Dimanche 19 avril 2026

Saint Expédit

(IVe siècle)

Dieu pense à tout

Rien n’arrive en ce monde que par l’ordre ou la permission de Dieu. Rien n’existe que par lui. Et tout ce qu’il a créé, il le conserve et le gouverne avec amour pour le conduire à sa fin. Pendant qu’il régit les astres et préside aux révolutions de la terre, il concourt aux travaux de la fourmi, au moindre mouvement des insectes qui pullulent dans l’air, de ces millions d’atomes qui vivent dans une goutte d’eau.
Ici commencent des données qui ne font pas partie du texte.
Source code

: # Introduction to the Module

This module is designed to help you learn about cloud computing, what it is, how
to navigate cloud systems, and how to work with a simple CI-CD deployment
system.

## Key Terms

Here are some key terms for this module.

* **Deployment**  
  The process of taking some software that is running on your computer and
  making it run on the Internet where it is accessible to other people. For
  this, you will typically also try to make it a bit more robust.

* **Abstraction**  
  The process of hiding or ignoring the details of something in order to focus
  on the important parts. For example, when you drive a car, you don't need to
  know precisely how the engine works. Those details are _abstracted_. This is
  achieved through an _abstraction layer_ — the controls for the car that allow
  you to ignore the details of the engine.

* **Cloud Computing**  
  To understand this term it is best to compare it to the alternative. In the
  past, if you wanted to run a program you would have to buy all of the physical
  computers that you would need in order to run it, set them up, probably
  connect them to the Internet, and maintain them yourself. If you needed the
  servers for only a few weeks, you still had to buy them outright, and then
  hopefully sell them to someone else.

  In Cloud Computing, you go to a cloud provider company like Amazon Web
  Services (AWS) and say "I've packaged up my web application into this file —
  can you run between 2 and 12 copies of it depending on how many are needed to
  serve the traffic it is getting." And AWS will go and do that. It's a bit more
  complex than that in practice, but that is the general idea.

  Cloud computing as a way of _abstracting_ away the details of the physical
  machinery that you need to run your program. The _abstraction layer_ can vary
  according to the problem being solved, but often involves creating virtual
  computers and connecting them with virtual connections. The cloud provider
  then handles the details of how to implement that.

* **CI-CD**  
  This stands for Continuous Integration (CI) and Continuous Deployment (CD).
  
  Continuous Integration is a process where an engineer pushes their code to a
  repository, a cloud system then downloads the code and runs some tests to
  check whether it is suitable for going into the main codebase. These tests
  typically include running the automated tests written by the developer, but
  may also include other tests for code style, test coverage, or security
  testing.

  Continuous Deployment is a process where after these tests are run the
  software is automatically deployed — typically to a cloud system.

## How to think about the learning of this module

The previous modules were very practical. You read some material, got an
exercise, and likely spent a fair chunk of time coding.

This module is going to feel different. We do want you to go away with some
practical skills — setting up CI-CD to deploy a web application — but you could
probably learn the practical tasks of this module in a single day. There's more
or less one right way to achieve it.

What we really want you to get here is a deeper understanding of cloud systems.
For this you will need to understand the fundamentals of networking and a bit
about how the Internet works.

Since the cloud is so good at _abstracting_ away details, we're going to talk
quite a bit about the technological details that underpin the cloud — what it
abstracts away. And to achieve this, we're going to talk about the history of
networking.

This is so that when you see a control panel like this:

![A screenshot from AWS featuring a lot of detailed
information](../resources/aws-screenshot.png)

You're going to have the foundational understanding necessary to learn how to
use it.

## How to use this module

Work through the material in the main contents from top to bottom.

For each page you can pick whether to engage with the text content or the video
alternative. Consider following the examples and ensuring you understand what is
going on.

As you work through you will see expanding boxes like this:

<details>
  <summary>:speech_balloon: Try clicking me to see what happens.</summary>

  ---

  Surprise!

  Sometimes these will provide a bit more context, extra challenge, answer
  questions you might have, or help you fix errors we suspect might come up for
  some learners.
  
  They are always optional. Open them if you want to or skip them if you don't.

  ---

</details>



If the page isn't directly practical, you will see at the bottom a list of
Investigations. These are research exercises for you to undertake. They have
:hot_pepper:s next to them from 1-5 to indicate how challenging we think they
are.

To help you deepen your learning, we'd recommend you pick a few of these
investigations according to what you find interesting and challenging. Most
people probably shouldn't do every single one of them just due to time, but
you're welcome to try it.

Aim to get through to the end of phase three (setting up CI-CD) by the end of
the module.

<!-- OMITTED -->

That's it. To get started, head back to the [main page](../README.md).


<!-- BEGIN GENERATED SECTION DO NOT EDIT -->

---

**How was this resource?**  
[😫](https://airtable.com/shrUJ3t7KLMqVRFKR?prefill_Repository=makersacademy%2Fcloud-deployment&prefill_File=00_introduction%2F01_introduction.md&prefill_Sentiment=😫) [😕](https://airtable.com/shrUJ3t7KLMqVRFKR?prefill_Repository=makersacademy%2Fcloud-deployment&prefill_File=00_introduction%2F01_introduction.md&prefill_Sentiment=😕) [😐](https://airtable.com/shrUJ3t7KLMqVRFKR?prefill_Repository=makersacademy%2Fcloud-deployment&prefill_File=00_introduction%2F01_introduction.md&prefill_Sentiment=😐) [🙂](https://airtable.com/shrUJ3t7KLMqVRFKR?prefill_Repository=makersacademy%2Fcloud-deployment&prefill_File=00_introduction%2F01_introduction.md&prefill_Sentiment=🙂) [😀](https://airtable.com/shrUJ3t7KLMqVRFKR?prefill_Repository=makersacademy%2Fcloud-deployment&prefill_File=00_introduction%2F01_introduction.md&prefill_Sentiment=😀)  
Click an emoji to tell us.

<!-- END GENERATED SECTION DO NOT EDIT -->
Sans lui, pas une feuille ne s’agite, pas un brin d’herbe ne meurt, pas un grain de sable n’est emporté par le vent. Il veille avec sollicitude sur les oiseaux du ciel, sur le lis des champs ; et comme nous valons mieux qu’une foule de passereaux, il ne saurait oublier ses enfants de la terre.

« J’ai faim, Dieu, y pense ; j’ai soif, Dieu y pense ; j’entreprends un travail, Dieu y pense ; je dois choisir un état de vie, Dieu y pense ; dans cet état, certaines difficultés se rencontrent, Dieu y pense ; pour résister à telle tentation ou remplir tel devoir, j’ai besoin de telle grâce, Dieu y pense ; dans le cours de mon voyage vers l’éternité, il me faut le pain quotidien de l’âme et du corps, Dieu y pense... » Et ainsi, moi qui ne suis qu’un atome insignifiant dans le monde, j’occupe jour et nuit, sans cesse et partout, la pensée et le cœur de mon Père qui est aux cieux.

Dom Vital Lehodey (1857-1948), Le Saint Abandon, II, ch. 2

MÉDITATION

    Je suis inquiet pour ma santé, mes affaires, ma famille… « Dieu y pense ! » nous répondrait dom Lehodey ; Dieu ne pense même qu’à cela : « Il n’y a pas une seconde où sur un point quelconque de l’univers, on puisse surprendre Dieu s’occupant d’autre chose que de nous », dira-t-il encore.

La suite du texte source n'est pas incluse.